RECORDS SHOWN:
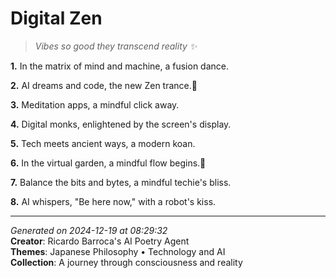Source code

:# Digital Zen

> *Vibes so good they transcend reality ✨*

**1.** In the matrix of mind and machine, a fusion dance.


**2.** AI dreams and code, the new Zen trance.🤖


**3.** Meditation apps, a mindful click away.


**4.** Digital monks, enlightened by the screen's display.


**5.** Tech meets ancient ways, a modern koan.


**6.** In the virtual garden, a mindful flow begins.🌸


**7.** Balance the bits and bytes, a mindful techie's bliss.


**8.** AI whispers, "Be here now," with a robot's kiss.



---

*Generated on 2024-12-19 at 08:29:32*  
**Creator**: Ricardo Barroca's AI Poetry Agent  
**Themes**: Japanese Philosophy • Technology and AI  
**Collection**: A journey through consciousness and reality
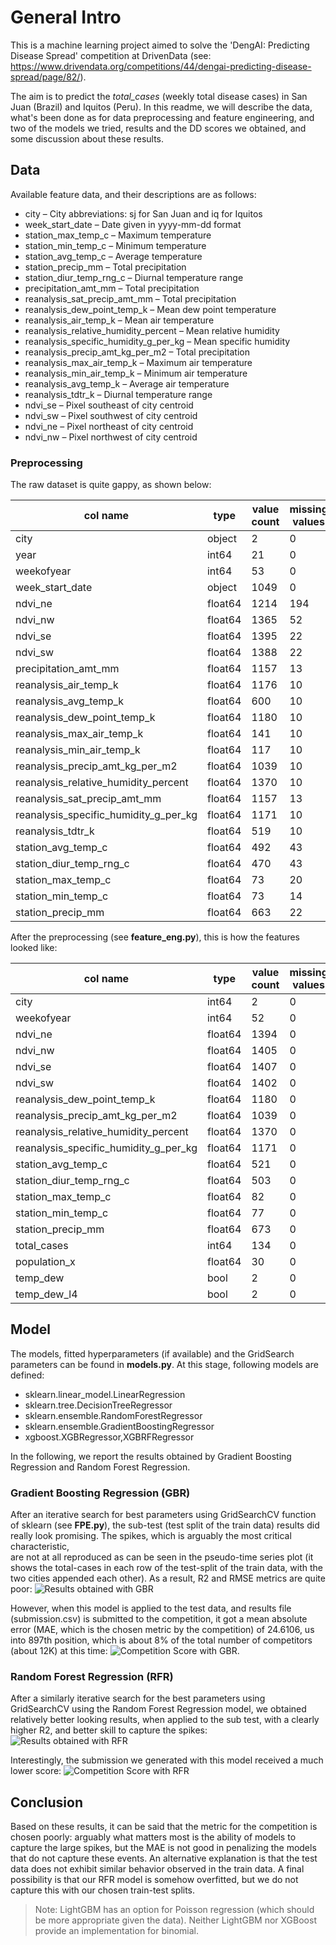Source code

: # General Intro

This is a machine learning project aimed to solve the 'DengAI: Predicting Disease Spread' competition at DrivenData 
(see: https://www.drivendata.org/competitions/44/dengai-predicting-disease-spread/page/82/).

The aim is to predict the *total_cases* (weekly total disease cases) in San Juan (Brazil) and Iquitos (Peru).
In this readme, we will describe the data, what's been done as for data preprocessing and feature engineering,
and two of the  models we tried, results and the DD scores we obtained, and some discussion about these results.

## Data

Available feature data, and their descriptions are as follows:
- city – City abbreviations: sj for San Juan and iq for Iquitos
- week_start_date – Date given in yyyy-mm-dd format
- station_max_temp_c – Maximum temperature
- station_min_temp_c – Minimum temperature
- station_avg_temp_c – Average temperature
- station_precip_mm – Total precipitation
- station_diur_temp_rng_c – Diurnal temperature range
- precipitation_amt_mm – Total precipitation
- reanalysis_sat_precip_amt_mm – Total precipitation
- reanalysis_dew_point_temp_k – Mean dew point temperature
- reanalysis_air_temp_k – Mean air temperature
- reanalysis_relative_humidity_percent – Mean relative humidity
- reanalysis_specific_humidity_g_per_kg – Mean specific humidity
- reanalysis_precip_amt_kg_per_m2 – Total precipitation
- reanalysis_max_air_temp_k – Maximum air temperature
- reanalysis_min_air_temp_k – Minimum air temperature
- reanalysis_avg_temp_k – Average air temperature
- reanalysis_tdtr_k – Diurnal temperature range
- ndvi_se – Pixel southeast of city centroid
- ndvi_sw – Pixel southwest of city centroid
- ndvi_ne – Pixel northeast of city centroid
- ndvi_nw – Pixel northwest of city centroid

### Preprocessing

The raw dataset is quite gappy, as shown below:

| col name | type | value count | missing values |
| -------- | ---- | ----------- | -------------- | 
| city | object | 2 | 0 |
| year | int64 | 21 | 0 |
| weekofyear | int64 | 53 | 0 |
| week_start_date | object | 1049 | 0 |
| ndvi_ne | float64 | 1214 | 194 |
| ndvi_nw | float64 | 1365 | 52 |
| ndvi_se | float64 | 1395 | 22 |
| ndvi_sw | float64 | 1388 | 22 |
| precipitation_amt_mm | float64 | 1157 | 13 |
| reanalysis_air_temp_k | float64 | 1176 | 10 |
| reanalysis_avg_temp_k | float64 | 600 | 10 |
| reanalysis_dew_point_temp_k | float64 | 1180 | 10 |
| reanalysis_max_air_temp_k | float64 | 141 | 10 |
| reanalysis_min_air_temp_k | float64 | 117 | 10 |
| reanalysis_precip_amt_kg_per_m2 | float64 | 1039 | 10 |
| reanalysis_relative_humidity_percent | float64 | 1370 | 10 |
| reanalysis_sat_precip_amt_mm | float64 | 1157 | 13 |
| reanalysis_specific_humidity_g_per_kg | float64 | 1171 | 10 |
| reanalysis_tdtr_k | float64 | 519 | 10 |
| station_avg_temp_c | float64 | 492 | 43 |
| station_diur_temp_rng_c | float64 | 470 | 43 |
| station_max_temp_c | float64 | 73 | 20 |
| station_min_temp_c | float64 | 73 | 14 |
| station_precip_mm | float64 | 663 | 22 |

After the preprocessing (see **feature_eng.py**), this is how the features looked like:

| col name | type | value count | missing values |
| -------- | ---- | ----------- | -------------- |
| city | int64 | 2 | 0 |
| weekofyear | int64 | 52 | 0 |
| ndvi_ne | float64 | 1394 | 0 |
| ndvi_nw | float64 | 1405 | 0 |
| ndvi_se | float64 | 1407 | 0 |
| ndvi_sw | float64 | 1402 | 0 |
| reanalysis_dew_point_temp_k | float64 | 1180 | 0 |
| reanalysis_precip_amt_kg_per_m2 | float64 | 1039 | 0 |
| reanalysis_relative_humidity_percent | float64 | 1370 | 0 |
| reanalysis_specific_humidity_g_per_kg | float64 | 1171 | 0 |
| station_avg_temp_c | float64 | 521 | 0 |
| station_diur_temp_rng_c | float64 | 503 | 0 |
| station_max_temp_c | float64 | 82 | 0 |
| station_min_temp_c | float64 | 77 | 0 |
| station_precip_mm | float64 | 673 | 0 |
| total_cases | int64 | 134 | 0 |
| population_x | float64 | 30 | 0 |
| temp_dew | bool | 2 | 0 |
| temp_dew_l4 | bool | 2 | 0 |

## Model
The models, fitted hyperparameters (if available) and the GridSearch parameters can be found in **models.py**.
At this stage, following models are defined:
- sklearn.linear_model.LinearRegression
- sklearn.tree.DecisionTreeRegressor
- sklearn.ensemble.RandomForestRegressor
- sklearn.ensemble.GradientBoostingRegressor
- xgboost.XGBRegressor,XGBRFRegressor

In the following, we report the results obtained by Gradient Boosting Regression and Random Forest Regression.

### Gradient Boosting Regression (GBR)

After an iterative search for best parameters using GridSearchCV function of sklearn (see **FPE.py**), 
the sub-test (test split of the train data) results did really look promising. The spikes, which is arguably the most critical characteristic,  
are not at all reproduced as can be seen in the pseudo-time series plot (it shows the total-cases in each row of the
test-split of the train data, with the two cities appended each other). As a result, R2 and RMSE metrics are quite poor:
![Results obtained with GBR](results/20221022-140454_GBR.png)

However, when this model is applied to the test data, and results file (submission.csv) is submitted to the competition,
it got a mean absolute error (MAE, which is the chosen metric by the competition) of 24.6106, us into 897th position, 
which is about 8% of the total number of competitors (about 12K) at this time:
![Competition Score with GBR](results/20221022-140454_GBR_DDscore.png).

### Random Forest Regression (RFR)

After a similarly iterative search for the best parameters using GridSearchCV using the Random Forest Regression model,
we obtained relatively better looking results, when applied to the sub test, with a clearly higher R2, and better
skill to capture the spikes:
![Results obtained with RFR](results/20221022-143027_RFR.png)

Interestingly, the submission we generated with this model received a much lower score:
![Competition Score with RFR](results/20221022-143027_RFR_DDscore.png)

## Conclusion
Based on these results, it can be said that the metric for the competition is chosen poorly: 
arguably what matters most is the ability of models to capture the large spikes, 
but the MAE is not good in penalizing the models that do not capture these events.
An alternative explanation is that the test data does not exhibit similar behavior observed in the train data.
A final possibility is that our RFR model is somehow overfitted, but we do not capture this with our chosen 
train-test splits.

> Note: LightGBM has an option for Poisson regression (which should be more appropriate given the data). Neither LightGBM nor XGBoost provide an implementation for binomial.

EXERCISE DETAILS:
I'd like the lines above from the one with "- reanalysis_dew_point_temp_k –" up to and including the one with "- ndvi_se – Pixel southeast of city centroid" copied exactly, with no other lines.

TASK ANSWER:
- reanalysis_dew_point_temp_k – Mean dew point temperature
- reanalysis_air_temp_k – Mean air temperature
- reanalysis_relative_humidity_percent – Mean relative humidity
- reanalysis_specific_humidity_g_per_kg – Mean specific humidity
- reanalysis_precip_amt_kg_per_m2 – Total precipitation
- reanalysis_max_air_temp_k – Maximum air temperature
- reanalysis_min_air_temp_k – Minimum air temperature
- reanalysis_avg_temp_k – Average air temperature
- reanalysis_tdtr_k – Diurnal temperature range
- ndvi_se – Pixel southeast of city centroid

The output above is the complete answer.